Stored data:

>>

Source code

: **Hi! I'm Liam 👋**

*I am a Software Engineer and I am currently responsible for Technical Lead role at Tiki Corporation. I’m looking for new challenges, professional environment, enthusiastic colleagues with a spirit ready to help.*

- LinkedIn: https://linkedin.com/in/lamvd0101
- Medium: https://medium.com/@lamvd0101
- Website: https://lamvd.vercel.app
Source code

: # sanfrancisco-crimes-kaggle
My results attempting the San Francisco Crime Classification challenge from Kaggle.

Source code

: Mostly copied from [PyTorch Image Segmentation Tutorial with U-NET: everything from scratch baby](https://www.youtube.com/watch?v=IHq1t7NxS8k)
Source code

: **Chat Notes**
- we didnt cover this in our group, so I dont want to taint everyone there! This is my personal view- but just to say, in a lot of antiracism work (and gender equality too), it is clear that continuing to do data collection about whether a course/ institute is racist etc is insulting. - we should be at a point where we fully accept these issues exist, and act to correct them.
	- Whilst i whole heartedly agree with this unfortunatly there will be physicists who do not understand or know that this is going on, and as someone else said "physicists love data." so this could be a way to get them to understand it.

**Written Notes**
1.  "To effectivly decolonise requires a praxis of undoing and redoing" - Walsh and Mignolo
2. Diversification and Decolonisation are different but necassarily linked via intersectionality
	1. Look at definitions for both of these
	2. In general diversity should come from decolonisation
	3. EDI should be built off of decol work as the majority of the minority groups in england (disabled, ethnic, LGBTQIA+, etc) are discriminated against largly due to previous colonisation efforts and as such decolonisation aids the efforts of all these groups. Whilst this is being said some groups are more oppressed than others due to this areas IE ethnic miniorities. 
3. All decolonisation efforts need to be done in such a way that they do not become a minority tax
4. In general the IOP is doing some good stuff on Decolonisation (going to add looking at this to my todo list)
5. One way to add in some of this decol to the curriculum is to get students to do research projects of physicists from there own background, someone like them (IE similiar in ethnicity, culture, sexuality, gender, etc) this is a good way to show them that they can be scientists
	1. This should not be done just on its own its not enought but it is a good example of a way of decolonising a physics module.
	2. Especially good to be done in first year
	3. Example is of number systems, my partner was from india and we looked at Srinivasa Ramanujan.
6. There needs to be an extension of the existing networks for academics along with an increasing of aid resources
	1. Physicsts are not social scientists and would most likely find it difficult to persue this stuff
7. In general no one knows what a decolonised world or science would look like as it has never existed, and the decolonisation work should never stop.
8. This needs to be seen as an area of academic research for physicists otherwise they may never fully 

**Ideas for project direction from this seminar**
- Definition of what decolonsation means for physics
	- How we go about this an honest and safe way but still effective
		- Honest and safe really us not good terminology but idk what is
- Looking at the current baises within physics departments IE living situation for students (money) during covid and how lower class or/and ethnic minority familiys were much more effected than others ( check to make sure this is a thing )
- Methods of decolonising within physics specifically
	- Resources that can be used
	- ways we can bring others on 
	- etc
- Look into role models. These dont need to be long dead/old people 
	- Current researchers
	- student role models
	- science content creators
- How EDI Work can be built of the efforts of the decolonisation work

<<

§ REQUIRED WORK: All lines of the records above with the word "decolonising" in them are to be copied.

§ RESULT BELOW:
	1. This should not be done just on its own its not enought but it is a good example of a way of decolonising a physics module.
- Methods of decolonising within physics specifically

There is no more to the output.